Everything starts with awareness. However, awareness has little value unless it turns into execution. If we are going to master the Phygital game, here are some key components that will help us do that.

Better understand our audience from a behavioral perspective.

Embracing segmentation of the different relationship avatars that are critical to the success of building connection and culture.

More journey mapping of touchpoints and embracing data analytics to understand and strengthen the journey of both customers and distributors.

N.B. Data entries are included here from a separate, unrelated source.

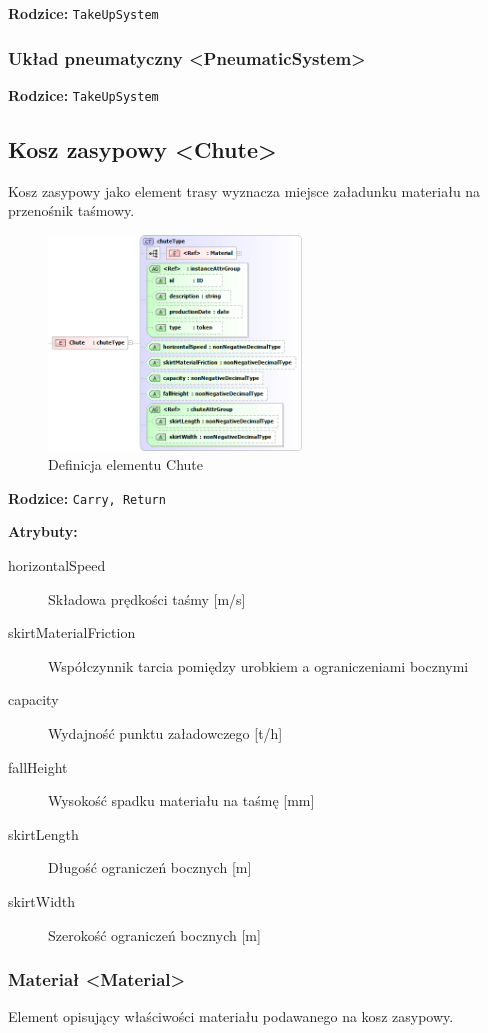 \documentclass[12pt,a4paper]{article}
\begin{document}
\noindent\textbf{Rodzice:} \texttt{TakeUpSystem}


\subsubsection{Układ pneumatyczny <PneumaticSystem>}

\noindent\textbf{Rodzice:} \texttt{TakeUpSystem}

\subsection{Kosz zasypowy <Chute>}
Kosz zasypowy jako element trasy wyznacza miejsce załadunku materiału na
przenośnik taśmowy.

\begin{figure}[H]
  \centering
  \includegraphics[width=0.6\textwidth]{png/liquid/Chute}
  \caption{Definicja elementu Chute}
  \label{fig:chute-xsd}
\end{figure}

\noindent\textbf{Rodzice:} \texttt{Carry, Return}

\noindent\textbf{Atrybuty:}
\begin{description}
\item[horizontalSpeed] Składowa prędkości taśmy [m/s]
\item[skirtMaterialFriction] Współczynnik tarcia pomiędzy urobkiem a
  ograniczeniami bocznymi
\item[capacity] Wydajność punktu załadowczego [t/h]
\item[fallHeight] Wysokość spadku materiału na taśmę [mm]
\item[skirtLength] Długość ograniczeń bocznych [m]
\item[skirtWidth] Szerokość ograniczeń bocznych [m]
\end{description}


\subsubsection{Materiał <Material>}
Element opisujący właściwości materiału podawanego na kosz zasypowy.
\end{document}
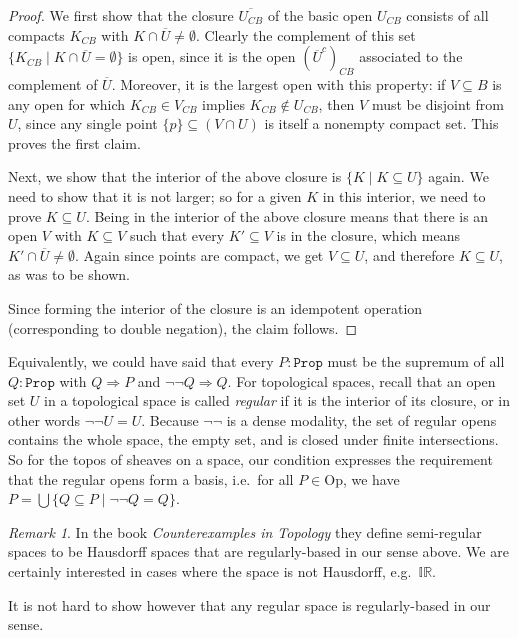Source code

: \documentclass[11pt, oneside, article]{memoir}
\theoremstyle{plain}
\theoremstyle{definition}
\theoremstyle{remark}
\newtheorem{remark}[theorem]{Remark}
\renewcommand{\ss}{\subseteq}
\newcommand{\const}[1]{\mathtt{#1}}
\newcommand{\Set}[1]{\mathrm{#1}}
\newcommand{\ol}[1]{\overline{#1}}
\newcommand{\IR}{\mathbb{IR}} %
\newcommand{\Prop}{\const{Prop}}
\newcommand{\Op}{\Set{Op}}
\newcommand{\BaseSpace}{B}
\newcommand{\imp}{\Rightarrow}
\begin{document}
\begin{proof}
We first show that the closure $\ol{U_{C\BaseSpace}}$ of the basic open $U_{C\BaseSpace}$ consists of all compacts $K_{C\BaseSpace}$ with $K\cap\overline{U} \neq \emptyset$. Clearly the complement of this set $\{K_{C\BaseSpace}\mid K\cap\ol{U}=\emptyset\}$ is open, since it is the open $(\ol{U}^c)_{C\BaseSpace}$ associated to the complement of $\overline{U}$. Moreover, it is the largest open with this property: if $V\subseteq B$ is any open for which $K_{C\BaseSpace}\in V_{C\BaseSpace}$ implies $K_{C\BaseSpace} \not\in U_{C\BaseSpace}$, then $V$ must be disjoint from $U$, since any single point $\{p\}\ss(V\cap U)$ is itself a nonempty compact set. This proves the first claim.

Next, we show that the interior of the above closure is $\{ K \mid K\subseteq U\}$ again. We need to show that it is not larger; so for a given $K$ in this interior, we need to prove $K\subseteq U$. Being in the interior of the above closure means that there is an open $V$ with $K\subseteq V$ such that every $K' \subseteq V$ is in the closure, which means $K' \cap \overline{U} \neq \emptyset$. Again since points are compact, we get $V \subseteq U$, and therefore $K \subseteq U$, as was to be shown.

Since forming the interior of the closure is an idempotent operation (corresponding to double negation), the claim follows.
\end{proof}
Equivalently, we could have said that every $P:\Prop$ must be the supremum of all $Q:\Prop$ with $Q\imp P$ and $\neg\neg Q\imp Q$. For topological spaces, recall that an open set $U$ in a topological space is called \emph{regular} if it is the interior of its closure, or in other words $\neg\neg U=U$. Because $\neg\neg$ is a dense modality, the set of regular opens contains the whole space, the empty set, and is closed under finite intersections. So for the topos of sheaves on a space, our condition expresses the requirement that the regular opens form a basis, i.e.\ for all $P\in\Op$, we have $P=\bigcup {\{Q\ss P\mid \neg\neg Q=Q\}}$.

\begin{remark}
In the book \emph{Counterexamples in Topology} they define semi-regular spaces to be Hausdorff spaces that are regularly-based in our sense above. We are certainly interested in cases where the space is not Hausdorff, e.g.\ $\IR$.

It is not hard to show however that any regular space is regularly-based in our sense. 
\end{remark}
\end{document}
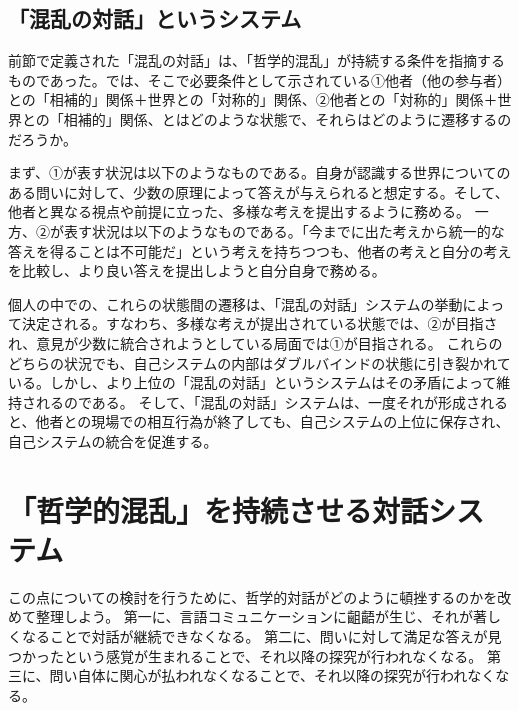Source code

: \documentclass[b5j,twoside,twocolumn]{utarticle}
\begin{document}
\subsection{「混乱の対話」というシステム}
前節で定義された「混乱の対話」は、「哲学的混乱」が持続する条件を指摘するものであった。では、そこで必要条件として示されている①他者（他の参与者）との「相補的」関係＋世界との「対称的」関係、②他者との「対称的」関係＋世界との「相補的」関係、とはどのような状態で、それらはどのように遷移するのだろうか。


まず、①が表す状況は以下のようなものである。自身が認識する世界についてのある問いに対して、少数の原理によって答えが与えられると想定する。そして、他者と異なる視点や前提に立った、多様な考えを提出するように務める。
一方、②が表す状況は以下のようなものである。「今までに出た考えから統一的な答えを得ることは不可能だ」という考えを持ちつつも、他者の考えと自分の考えを比較し、より良い答えを提出しようと自分自身で務める。


個人の中での、これらの状態間の遷移は、「混乱の対話」システムの挙動によって決定される。すなわち、多様な考えが提出されている状態では、②が目指され、意見が少数に統合されようとしている局面では①が目指される。
これらのどちらの状況でも、自己システムの内部はダブルバインドの状態に引き裂かれている。しかし、より上位の「混乱の対話」というシステムはその矛盾によって維持されるのである。
そして、「混乱の対話」システムは、一度それが形成されると、他者との現場での相互行為が終了しても、自己システムの上位に保存され、自己システムの統合を促進する。



\section{「哲学的混乱」を持続させる対話システム}






この点についての検討を行うために、哲学的対話がどのように頓挫するのかを改めて整理しよう。
第一に、言語コミュニケーションに齟齬が生じ、それが著しくなることで対話が継続できなくなる。
第二に、問いに対して満足な答えが見つかったという感覚が生まれることで、それ以降の探究が行われなくなる。
第三に、問い自体に関心が払われなくなることで、それ以降の探究が行われなくなる。
\end{document}
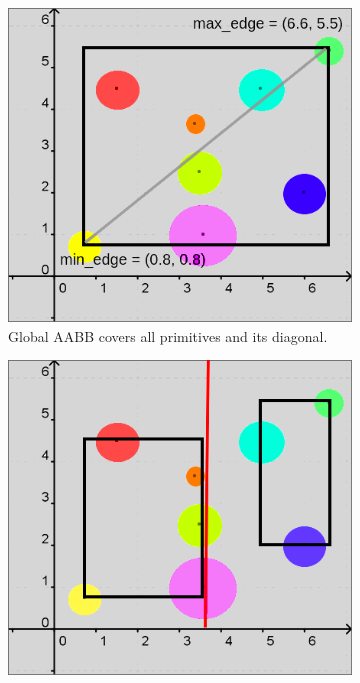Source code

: \documentclass[11pt,a4paper]{article}
\begin{document}
\begin{figure}[h]	
     \centering
     \begin{subfigure}[t]{0.3\textwidth}
         \centering
         \includegraphics[width=\textwidth]{images/example_bvh/2_g.png}
         \captionsetup{justification=centering,margin=0.1cm}
         \caption{Global AABB covers all primitives and its diagonal.
}
         \label{fig:pi_4000}
     \end{subfigure}
     \hfill
     \begin{subfigure}[t]{0.3\textwidth}
         \centering
         \includegraphics[width=\textwidth]{images/example_bvh/3_g.png}

\end{subfigure}
\end{figure}
\end{document}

The adoption of emotional and empathy mapping, a tool used in collecting data about customers to better understand the target customer base. They allow you to visualize customer needs, condense customer data into a clear, simple chart, and help you see what customers want—not what you think they want.

Utilization of new technologies to understand and enhance our ability to win the experience game.

Train our distributors so they can succeed in the digital world and learn from those who bring that understanding to us.

It will require us to modify our thinking around scaling our businesses. To scale up, we must
scale down. We must get in the trenches with our people to ensure we see the world from their perspective.

We are at the beginning of the Phygital movement. Mastering the experience game both online and offline is the “new normal.” It will drive sales, improve customer retention, elevate distributor engagement, attract a different type of talent to our industry, magnify the power of our brands and enhance the perceptions about direct selling. Ultimately, it will ensure that direct selling remains relevant and leads in the marketplace as both a distribution channel and business opportunity.

There will be other key aspects of our business model that continue to evolve. We are seeing a shift in compensation plans and strategies. There will be increased focus on the micro-entrepreneurs and retailers from the customer-centric shift that started around 2016.

The best way to summarize the key to the future of direct selling is through the words of Peter Drucker. Change is often a turbulent time. During these times, we all need to embrace his wisdom. He noted, “The greatest danger in times of turbulence is not the turbulence; it is to act with yesterday’s logic.” The time to embrace the Phygital movement is now. We must expand how we build culture and community. Those that do will be the future leaders in direct selling globally.

 

Gordon Hester is a direct selling industry veteran, lecturer, consultant and an accomplished author. He is on the DSA Research Committee, the DSA Government Relationship Committee and is on the Board of the DSEF. Hester owns a stack technology company, Shapetech Solutions.